▸ **YOUR ASSIGNMENT**:
The expected answer comprises all lines from the entries that contain the string "branch".
--*--
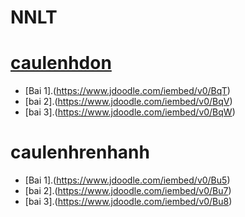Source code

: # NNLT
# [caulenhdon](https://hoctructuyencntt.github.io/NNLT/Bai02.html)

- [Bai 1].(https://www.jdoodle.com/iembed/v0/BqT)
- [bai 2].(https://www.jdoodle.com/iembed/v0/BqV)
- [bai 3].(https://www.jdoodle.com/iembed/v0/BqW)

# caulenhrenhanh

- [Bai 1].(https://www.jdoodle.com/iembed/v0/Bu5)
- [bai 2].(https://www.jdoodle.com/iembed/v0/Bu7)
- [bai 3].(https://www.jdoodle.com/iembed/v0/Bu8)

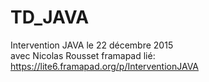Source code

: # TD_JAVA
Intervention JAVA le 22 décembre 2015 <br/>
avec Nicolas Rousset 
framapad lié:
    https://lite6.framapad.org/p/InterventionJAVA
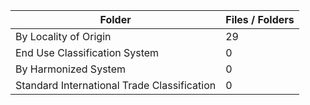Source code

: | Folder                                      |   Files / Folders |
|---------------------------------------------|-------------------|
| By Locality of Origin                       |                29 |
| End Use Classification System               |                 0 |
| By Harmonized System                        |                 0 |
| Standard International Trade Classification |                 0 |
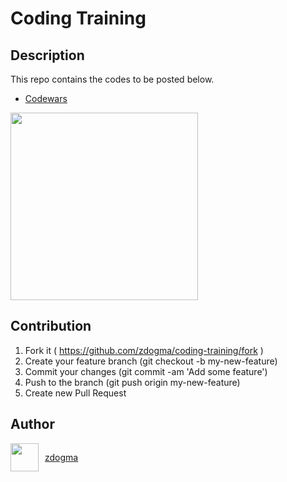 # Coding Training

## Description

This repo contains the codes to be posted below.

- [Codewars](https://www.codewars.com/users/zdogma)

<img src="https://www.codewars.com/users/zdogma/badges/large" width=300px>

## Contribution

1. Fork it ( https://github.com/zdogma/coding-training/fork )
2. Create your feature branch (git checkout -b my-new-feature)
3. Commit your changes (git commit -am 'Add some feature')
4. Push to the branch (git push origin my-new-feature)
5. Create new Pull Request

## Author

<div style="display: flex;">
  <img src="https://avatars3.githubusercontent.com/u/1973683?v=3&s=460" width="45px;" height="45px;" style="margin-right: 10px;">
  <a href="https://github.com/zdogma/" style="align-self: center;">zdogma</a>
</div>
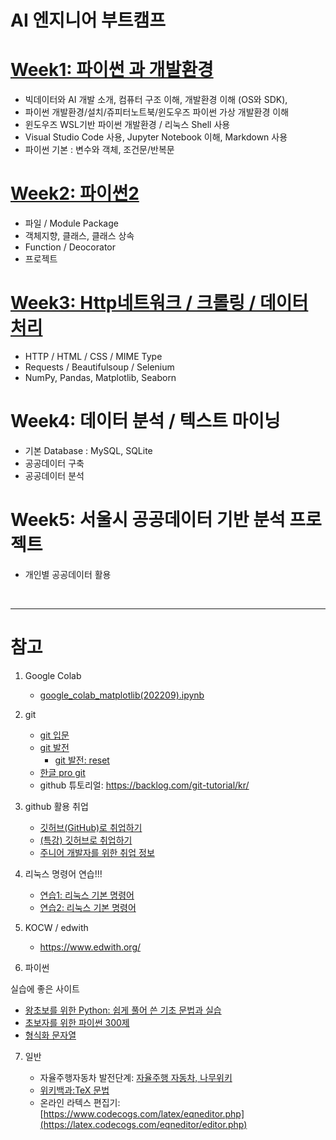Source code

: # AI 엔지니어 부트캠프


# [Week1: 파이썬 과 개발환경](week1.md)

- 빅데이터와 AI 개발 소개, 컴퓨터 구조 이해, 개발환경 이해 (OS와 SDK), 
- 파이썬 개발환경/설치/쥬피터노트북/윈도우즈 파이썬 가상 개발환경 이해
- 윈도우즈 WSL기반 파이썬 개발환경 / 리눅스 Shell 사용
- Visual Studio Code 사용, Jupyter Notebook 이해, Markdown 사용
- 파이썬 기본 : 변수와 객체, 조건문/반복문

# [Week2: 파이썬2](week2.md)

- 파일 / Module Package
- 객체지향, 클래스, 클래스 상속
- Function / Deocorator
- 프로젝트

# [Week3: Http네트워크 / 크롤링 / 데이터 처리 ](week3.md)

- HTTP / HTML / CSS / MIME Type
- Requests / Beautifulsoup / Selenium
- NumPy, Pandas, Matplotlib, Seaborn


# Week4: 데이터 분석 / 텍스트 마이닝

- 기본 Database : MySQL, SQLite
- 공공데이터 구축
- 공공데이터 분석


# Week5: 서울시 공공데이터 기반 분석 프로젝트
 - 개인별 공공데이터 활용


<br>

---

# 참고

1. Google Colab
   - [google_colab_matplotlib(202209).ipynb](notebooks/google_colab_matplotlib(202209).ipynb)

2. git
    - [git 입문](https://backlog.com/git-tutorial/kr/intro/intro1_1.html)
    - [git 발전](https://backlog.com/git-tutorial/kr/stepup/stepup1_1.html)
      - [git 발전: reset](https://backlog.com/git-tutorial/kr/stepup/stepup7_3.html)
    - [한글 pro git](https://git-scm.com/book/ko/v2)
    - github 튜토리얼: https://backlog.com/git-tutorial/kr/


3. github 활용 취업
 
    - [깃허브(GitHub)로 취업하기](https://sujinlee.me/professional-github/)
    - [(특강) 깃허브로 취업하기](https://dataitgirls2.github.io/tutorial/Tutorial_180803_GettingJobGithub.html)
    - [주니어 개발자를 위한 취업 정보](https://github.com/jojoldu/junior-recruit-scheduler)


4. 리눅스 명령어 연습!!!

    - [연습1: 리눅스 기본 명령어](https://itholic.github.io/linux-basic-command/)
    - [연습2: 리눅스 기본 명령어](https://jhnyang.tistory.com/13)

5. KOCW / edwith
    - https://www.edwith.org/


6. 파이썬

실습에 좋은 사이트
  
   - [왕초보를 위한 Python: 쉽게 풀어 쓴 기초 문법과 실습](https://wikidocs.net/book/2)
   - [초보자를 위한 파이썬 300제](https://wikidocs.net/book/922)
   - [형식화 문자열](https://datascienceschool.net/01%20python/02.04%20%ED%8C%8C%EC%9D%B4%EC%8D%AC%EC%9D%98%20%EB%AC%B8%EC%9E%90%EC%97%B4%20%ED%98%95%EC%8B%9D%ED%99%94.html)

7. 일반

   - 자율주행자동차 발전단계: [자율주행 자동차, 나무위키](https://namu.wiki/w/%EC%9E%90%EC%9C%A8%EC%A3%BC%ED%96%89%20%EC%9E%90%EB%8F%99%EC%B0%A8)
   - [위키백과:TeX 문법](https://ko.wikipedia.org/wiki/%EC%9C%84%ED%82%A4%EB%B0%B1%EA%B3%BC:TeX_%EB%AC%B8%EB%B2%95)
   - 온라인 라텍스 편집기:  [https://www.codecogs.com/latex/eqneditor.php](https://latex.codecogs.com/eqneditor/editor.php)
--*--
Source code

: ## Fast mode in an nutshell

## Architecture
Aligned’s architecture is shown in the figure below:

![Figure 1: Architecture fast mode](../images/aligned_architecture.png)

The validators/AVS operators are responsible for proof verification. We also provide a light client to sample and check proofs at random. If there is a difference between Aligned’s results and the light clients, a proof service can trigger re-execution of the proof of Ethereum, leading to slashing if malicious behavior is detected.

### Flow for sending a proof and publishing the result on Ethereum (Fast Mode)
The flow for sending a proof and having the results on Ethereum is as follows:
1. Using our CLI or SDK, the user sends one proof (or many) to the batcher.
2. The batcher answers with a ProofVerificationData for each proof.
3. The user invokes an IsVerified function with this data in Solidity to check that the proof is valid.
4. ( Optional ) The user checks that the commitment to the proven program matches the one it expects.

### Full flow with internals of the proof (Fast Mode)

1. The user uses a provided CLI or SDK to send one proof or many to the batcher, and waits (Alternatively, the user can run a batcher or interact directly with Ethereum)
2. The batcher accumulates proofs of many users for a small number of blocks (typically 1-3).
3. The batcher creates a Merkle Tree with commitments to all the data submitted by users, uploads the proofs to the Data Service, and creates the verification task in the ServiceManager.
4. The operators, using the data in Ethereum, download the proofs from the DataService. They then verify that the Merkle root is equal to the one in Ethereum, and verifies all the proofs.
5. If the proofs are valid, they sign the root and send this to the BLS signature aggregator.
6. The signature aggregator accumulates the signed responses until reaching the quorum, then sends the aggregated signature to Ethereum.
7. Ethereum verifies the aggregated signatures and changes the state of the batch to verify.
--*--
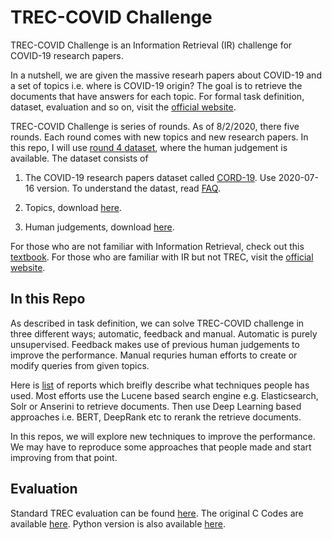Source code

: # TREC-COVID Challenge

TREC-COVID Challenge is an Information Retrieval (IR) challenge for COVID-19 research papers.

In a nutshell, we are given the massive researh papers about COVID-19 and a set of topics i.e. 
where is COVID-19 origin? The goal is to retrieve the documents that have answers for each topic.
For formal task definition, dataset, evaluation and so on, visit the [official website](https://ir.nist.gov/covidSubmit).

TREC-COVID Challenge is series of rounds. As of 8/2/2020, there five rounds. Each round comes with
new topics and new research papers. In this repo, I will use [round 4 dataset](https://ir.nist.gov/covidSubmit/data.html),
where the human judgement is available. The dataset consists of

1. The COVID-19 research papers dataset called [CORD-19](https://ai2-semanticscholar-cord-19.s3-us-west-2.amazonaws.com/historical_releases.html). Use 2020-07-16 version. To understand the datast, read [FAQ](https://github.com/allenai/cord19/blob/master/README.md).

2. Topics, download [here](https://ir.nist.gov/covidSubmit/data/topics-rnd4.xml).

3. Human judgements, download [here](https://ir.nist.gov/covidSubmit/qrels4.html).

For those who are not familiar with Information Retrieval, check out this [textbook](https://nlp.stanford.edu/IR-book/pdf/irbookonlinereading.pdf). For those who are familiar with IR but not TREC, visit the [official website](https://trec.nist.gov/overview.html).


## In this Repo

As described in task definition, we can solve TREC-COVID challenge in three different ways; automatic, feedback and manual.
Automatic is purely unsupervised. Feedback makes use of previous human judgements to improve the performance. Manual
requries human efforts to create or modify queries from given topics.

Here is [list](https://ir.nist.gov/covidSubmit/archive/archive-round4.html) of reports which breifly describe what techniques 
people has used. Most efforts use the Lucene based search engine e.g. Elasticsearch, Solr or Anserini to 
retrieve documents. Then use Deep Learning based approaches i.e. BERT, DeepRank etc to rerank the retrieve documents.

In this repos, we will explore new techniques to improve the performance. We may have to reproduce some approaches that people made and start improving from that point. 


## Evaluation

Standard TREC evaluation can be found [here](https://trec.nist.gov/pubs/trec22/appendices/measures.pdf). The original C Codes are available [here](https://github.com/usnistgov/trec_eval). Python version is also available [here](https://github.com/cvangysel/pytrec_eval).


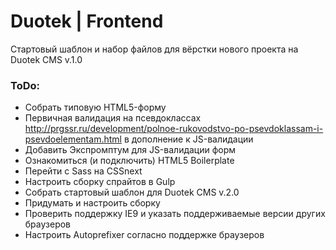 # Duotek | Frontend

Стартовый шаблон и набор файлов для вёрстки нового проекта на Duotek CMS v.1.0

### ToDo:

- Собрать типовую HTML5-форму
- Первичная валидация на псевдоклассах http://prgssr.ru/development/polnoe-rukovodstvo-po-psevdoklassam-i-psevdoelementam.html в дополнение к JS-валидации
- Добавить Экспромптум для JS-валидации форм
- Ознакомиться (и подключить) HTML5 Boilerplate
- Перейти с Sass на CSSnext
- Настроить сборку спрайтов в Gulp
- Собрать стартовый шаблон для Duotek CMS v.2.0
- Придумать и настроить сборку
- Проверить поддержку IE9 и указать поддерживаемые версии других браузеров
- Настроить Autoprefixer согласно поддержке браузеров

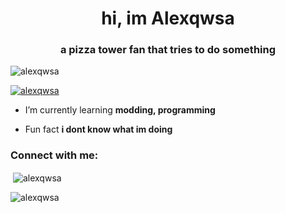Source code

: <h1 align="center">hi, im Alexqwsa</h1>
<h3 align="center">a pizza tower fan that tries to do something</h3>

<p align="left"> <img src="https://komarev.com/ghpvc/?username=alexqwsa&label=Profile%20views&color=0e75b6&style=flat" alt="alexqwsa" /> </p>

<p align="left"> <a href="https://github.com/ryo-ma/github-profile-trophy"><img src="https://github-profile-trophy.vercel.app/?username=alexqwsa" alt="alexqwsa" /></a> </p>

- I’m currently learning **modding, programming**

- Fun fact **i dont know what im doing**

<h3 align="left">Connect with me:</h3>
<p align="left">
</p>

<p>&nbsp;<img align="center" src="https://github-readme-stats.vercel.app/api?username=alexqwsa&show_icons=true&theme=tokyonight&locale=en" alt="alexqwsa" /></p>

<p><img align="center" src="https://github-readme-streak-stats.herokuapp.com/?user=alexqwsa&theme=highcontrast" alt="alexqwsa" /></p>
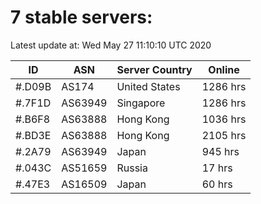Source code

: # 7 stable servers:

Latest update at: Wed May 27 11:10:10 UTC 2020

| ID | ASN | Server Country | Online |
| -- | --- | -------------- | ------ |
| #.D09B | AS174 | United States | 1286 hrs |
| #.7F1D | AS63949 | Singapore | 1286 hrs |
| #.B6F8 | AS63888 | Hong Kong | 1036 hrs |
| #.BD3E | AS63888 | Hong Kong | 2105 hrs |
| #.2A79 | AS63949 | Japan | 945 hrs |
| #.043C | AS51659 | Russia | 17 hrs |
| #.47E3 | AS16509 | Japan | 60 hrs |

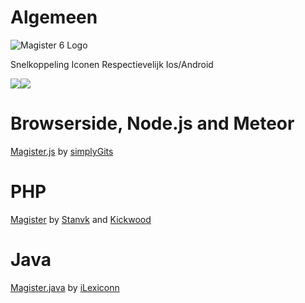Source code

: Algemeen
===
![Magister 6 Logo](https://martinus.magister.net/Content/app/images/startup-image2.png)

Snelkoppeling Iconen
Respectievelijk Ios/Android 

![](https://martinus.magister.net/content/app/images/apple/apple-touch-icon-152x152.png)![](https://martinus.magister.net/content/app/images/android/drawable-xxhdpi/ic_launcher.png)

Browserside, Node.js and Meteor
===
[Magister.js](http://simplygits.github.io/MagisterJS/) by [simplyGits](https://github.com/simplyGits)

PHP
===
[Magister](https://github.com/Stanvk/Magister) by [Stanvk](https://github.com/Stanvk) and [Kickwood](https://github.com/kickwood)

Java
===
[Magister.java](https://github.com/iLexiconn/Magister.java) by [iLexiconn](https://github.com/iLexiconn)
--*--
▸ **SOLUTION**:
2. Create your feature branch (git checkout -b my-new-feature)
4. Push to the branch (git push origin my-new-feature)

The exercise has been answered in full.